Pressure is nothing new for college football players, and particularly not at Alabama. There have always been pressures on and off the field that accompany the expectations associated with being part of one of the nation’s best football programs.

But pressures for players have also changed, and, in some cases, grown.

“The pressures you deal with as a player are significantly higher than they were when I was a player, and that was only seven years ago,” former Alabama quarterback Greg McElroy said. “It hasn’t been that long, and the world is completely different today than it was just a handful of years ago.”

The traditional pressures that have always been there for student-athletes still exist, too. Players have to balance time spent studying with time training, practicing and in team meetings. There’s pressure from competition in practice. Some players may feel pressure to provide for their families by making it to the National Football League. None of those factors have diminished for athletes.
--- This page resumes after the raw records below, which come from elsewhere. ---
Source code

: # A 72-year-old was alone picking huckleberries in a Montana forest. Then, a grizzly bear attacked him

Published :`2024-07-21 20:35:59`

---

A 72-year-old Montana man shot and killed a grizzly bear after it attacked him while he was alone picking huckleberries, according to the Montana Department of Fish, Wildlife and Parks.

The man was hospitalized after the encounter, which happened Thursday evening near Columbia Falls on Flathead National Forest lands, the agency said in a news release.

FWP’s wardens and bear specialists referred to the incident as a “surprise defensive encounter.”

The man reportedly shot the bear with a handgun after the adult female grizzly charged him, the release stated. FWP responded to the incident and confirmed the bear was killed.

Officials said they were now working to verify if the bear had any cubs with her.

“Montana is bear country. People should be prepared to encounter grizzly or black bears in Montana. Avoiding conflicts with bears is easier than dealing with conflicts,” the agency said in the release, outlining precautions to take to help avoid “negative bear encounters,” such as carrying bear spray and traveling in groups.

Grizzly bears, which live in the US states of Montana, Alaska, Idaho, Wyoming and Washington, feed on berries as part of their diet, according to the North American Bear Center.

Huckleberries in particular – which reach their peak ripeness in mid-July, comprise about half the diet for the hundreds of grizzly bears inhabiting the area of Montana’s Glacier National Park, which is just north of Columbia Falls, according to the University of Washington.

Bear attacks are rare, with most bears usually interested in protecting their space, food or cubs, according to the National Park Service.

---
There’s also the omnipresent pressure that athletes place on themselves.

“I think the pressure comes from within,” said Tennessee coach Jeremy Pruitt, who played at Alabama in 1995-96. “So I think it motivates a lot of the great ones.”

Players at Alabama face their own kind of pressure, too. That comes with the territory when a program wins five national championships since 2009.
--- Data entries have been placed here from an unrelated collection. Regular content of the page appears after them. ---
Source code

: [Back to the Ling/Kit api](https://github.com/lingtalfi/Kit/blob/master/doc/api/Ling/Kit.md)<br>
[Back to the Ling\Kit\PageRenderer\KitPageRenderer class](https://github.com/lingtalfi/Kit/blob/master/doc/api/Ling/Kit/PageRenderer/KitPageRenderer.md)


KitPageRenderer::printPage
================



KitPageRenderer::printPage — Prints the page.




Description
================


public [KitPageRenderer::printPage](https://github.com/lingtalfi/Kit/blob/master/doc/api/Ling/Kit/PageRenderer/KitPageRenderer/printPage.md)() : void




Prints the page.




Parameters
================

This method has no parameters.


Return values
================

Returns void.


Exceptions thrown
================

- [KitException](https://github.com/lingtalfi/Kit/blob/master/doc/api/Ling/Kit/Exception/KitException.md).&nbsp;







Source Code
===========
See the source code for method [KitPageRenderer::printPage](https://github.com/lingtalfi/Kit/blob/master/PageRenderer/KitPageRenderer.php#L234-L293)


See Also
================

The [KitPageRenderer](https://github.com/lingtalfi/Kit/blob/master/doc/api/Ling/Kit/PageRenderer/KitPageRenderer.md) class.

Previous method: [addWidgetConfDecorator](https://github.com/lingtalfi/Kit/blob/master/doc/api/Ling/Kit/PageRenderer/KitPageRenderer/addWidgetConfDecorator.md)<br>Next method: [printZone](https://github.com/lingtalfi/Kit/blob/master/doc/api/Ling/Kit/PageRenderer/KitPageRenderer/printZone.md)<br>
“For us we always have to be like on our A game,” senior offensive lineman Ross Pierschbacher said. “We can’t take a week off regardless of who we’re playing. You know, if we’re playing a team, whatever it’s like, we can’t take that week off because the next week we could be playing, that guy that wants a shot at our heads as well.”

Players used to be exposed to fans in limited interaction from the sidelines at a game or when they were spotted on campus. But for players on social media, there’s almost no governor on those dealings.
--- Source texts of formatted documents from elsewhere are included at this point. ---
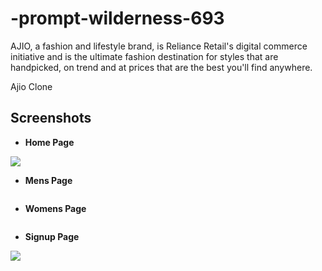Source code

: # -prompt-wilderness-693

AJIO, a fashion and lifestyle brand, is Reliance Retail's digital commerce initiative and is the ultimate fashion destination for styles that are handpicked, on trend and at prices that are the best you'll find anywhere.


Ajio Clone


## Screenshots

- **Home Page**

<img src="https://assets-news-bcdn.dailyhunt.in/cmd/resize/551x251_90/fetchdata16/images/c6/52/c6/c652c651d0504b6ca995b53a2f89d07e0f31754d5089c94451d26d8c31ae4f56.webp" />

- **Mens Page**

<img src="" />


- **Womens Page**

<img src="" />


- **Signup Page**

<img src="https://vlivetricks.com/wp-content/uploads/2021/06/ajio-sign-up-form.jpg" />


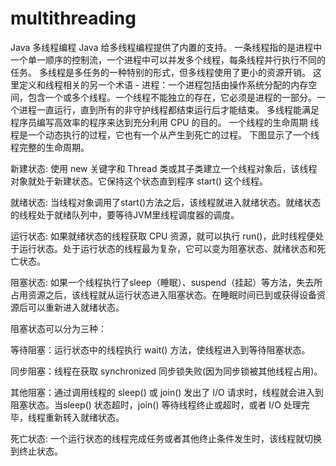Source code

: # multithreading
Java 多线程编程
Java 给多线程编程提供了内置的支持。 一条线程指的是进程中一个单一顺序的控制流，一个进程中可以并发多个线程，每条线程并行执行不同的任务。
多线程是多任务的一种特别的形式，但多线程使用了更小的资源开销。
这里定义和线程相关的另一个术语 - 进程：一个进程包括由操作系统分配的内存空间，包含一个或多个线程。一个线程不能独立的存在，它必须是进程的一部分。一个进程一直运行，直到所有的非守护线程都结束运行后才能结束。
多线程能满足程序员编写高效率的程序来达到充分利用 CPU 的目的。
一个线程的生命周期
线程是一个动态执行的过程，它也有一个从产生到死亡的过程。
下图显示了一个线程完整的生命周期。

新建状态:
使用 new 关键字和 Thread 类或其子类建立一个线程对象后，该线程对象就处于新建状态。它保持这个状态直到程序 start() 这个线程。

就绪状态:
当线程对象调用了start()方法之后，该线程就进入就绪状态。就绪状态的线程处于就绪队列中，要等待JVM里线程调度器的调度。

运行状态:
如果就绪状态的线程获取 CPU 资源，就可以执行 run()，此时线程便处于运行状态。处于运行状态的线程最为复杂，它可以变为阻塞状态、就绪状态和死亡状态。

阻塞状态:
如果一个线程执行了sleep（睡眠）、suspend（挂起）等方法，失去所占用资源之后，该线程就从运行状态进入阻塞状态。在睡眠时间已到或获得设备资源后可以重新进入就绪状态。

阻塞状态可以分为三种：

等待阻塞：运行状态中的线程执行 wait() 方法，使线程进入到等待阻塞状态。

同步阻塞：线程在获取 synchronized 同步锁失败(因为同步锁被其他线程占用)。

其他阻塞：通过调用线程的 sleep() 或 join() 发出了 I/O 请求时，线程就会进入到阻塞状态。当sleep() 状态超时，join() 等待线程终止或超时，或者 I/O 处理完毕，线程重新转入就绪状态。

死亡状态:
一个运行状态的线程完成任务或者其他终止条件发生时，该线程就切换到终止状态。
“The biggest pressure they feel is the social media pressure,” Georgia coach Kirby Smart said. “We didn’t have that when I played and finished up (as a player) around ’99. You didn’t have all of the cameras on you constantly.”

Smart’s college career ended well before Facebook was founded in 2004, Twitter arrived in 2006 or Instagram launched in 2010. Traditional media has also grown since Smart was a player, with more scrutiny coming with increased coverage of college football as a whole.

McElroy, now an analyst and broadcaster for ESPN and the SEC Network, has shifted from being a player to being part of that coverage. The pressure never abated for him. There was scrutiny and criticism of players when he was an athlete, as always, but it can hit closer to home now.

“You had to go to a message board forum if you were going to see what people were actually saying about you,” he said. “Now, in today’s day and age, the social media era, I get done with a game and check my phone and I’m getting told to go jump off a cliff. It’s just different now.”

Those new pressures don’t show any signs of dissipating, either. The old and new sources of pressure seem to add up for this era of athletes.

It wasn’t as big a part of the culture for previous players, but it’s something today’s athletes carry around in their pockets.

“I think we’re a lot quicker to criticize in society than we are to love and appreciate,” McElroy said. “I think that’s a little bit unfortunate, but you know what you sign up for. You know that if you’re going to go play quarterback at Georgia or Alabama or USC, you’re going to be operating under a very powerful microscope. You kind of embrace that and appreciate that and know that all the times that you’re getting heckled and criticized, hopefully on the other side of the coin, after a great performance you’re getting loved up and appreciated.”